◆ Stored data ◆
- Opening Delimiter -
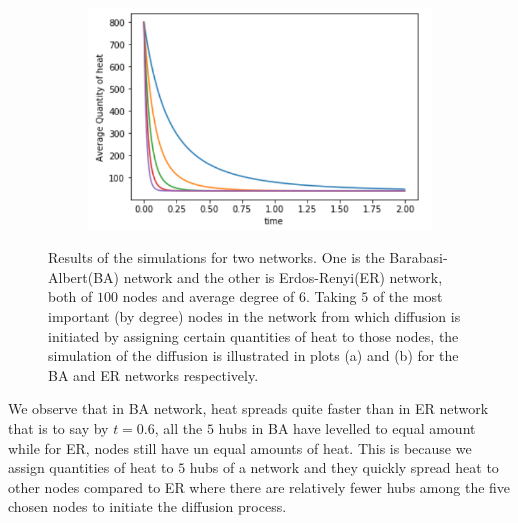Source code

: \documentclass[10pt,a4paper]{article}
\begin{document}
\begin{figure}[!h]
\begin{subfigure}[b]{0.45\textwidth}
    	\caption{}
    	\label{}
    \end{subfigure}~
    \begin{subfigure}[b]{0.45\textwidth}
    	\includegraphics[width= \textwidth]{images/E-R-random.png}
    	\caption{}
    	\label{}
    \end{subfigure}
    \caption{ Results of the simulations for two networks. One is the Barabasi-Albert(BA) network and  the other is Erdos-Renyi(ER) network, both of $100$ nodes and average degree of $6$. Taking $5$ of the most important (by degree) nodes in the network from which diffusion is initiated by assigning certain quantities of heat to those nodes, the simulation of the diffusion is illustrated in plots (a) and (b) for the BA and ER networks respectively.}
    \label{key}
\end{figure}

We observe that in BA network, heat spreads quite faster than in ER network that is to say by $t=0.6$, all the $5$ hubs in BA have levelled to equal amount while for ER, nodes still have un equal amounts of heat. This is because we assign quantities of heat to $5$ hubs of a network and they quickly spread heat to other nodes compared to ER where there are relatively fewer hubs among the five chosen nodes to initiate the diffusion process.

\newpage
\end{document}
- Closing Delimiter -
Reproduce the data exactly as it appears above. Pictures are to be left out.

◆ ANSWER BOX ◆
Source code

: \documentclass[10pt,a4paper]{article}
\begin{document}
\begin{figure}[!h]
\begin{subfigure}[b]{0.45\textwidth}
    	\caption{}
    	\label{}
    \end{subfigure}~
    \begin{subfigure}[b]{0.45\textwidth}
    	\includegraphics[width= \textwidth]{images/E-R-random.png}
    	\caption{}
    	\label{}
    \end{subfigure}
    \caption{ Results of the simulations for two networks. One is the Barabasi-Albert(BA) network and  the other is Erdos-Renyi(ER) network, both of $100$ nodes and average degree of $6$. Taking $5$ of the most important (by degree) nodes in the network from which diffusion is initiated by assigning certain quantities of heat to those nodes, the simulation of the diffusion is illustrated in plots (a) and (b) for the BA and ER networks respectively.}
    \label{key}
\end{figure}

We observe that in BA network, heat spreads quite faster than in ER network that is to say by $t=0.6$, all the $5$ hubs in BA have levelled to equal amount while for ER, nodes still have un equal amounts of heat. This is because we assign quantities of heat to $5$ hubs of a network and they quickly spread heat to other nodes compared to ER where there are relatively fewer hubs among the five chosen nodes to initiate the diffusion process.

\newpage
\end{document}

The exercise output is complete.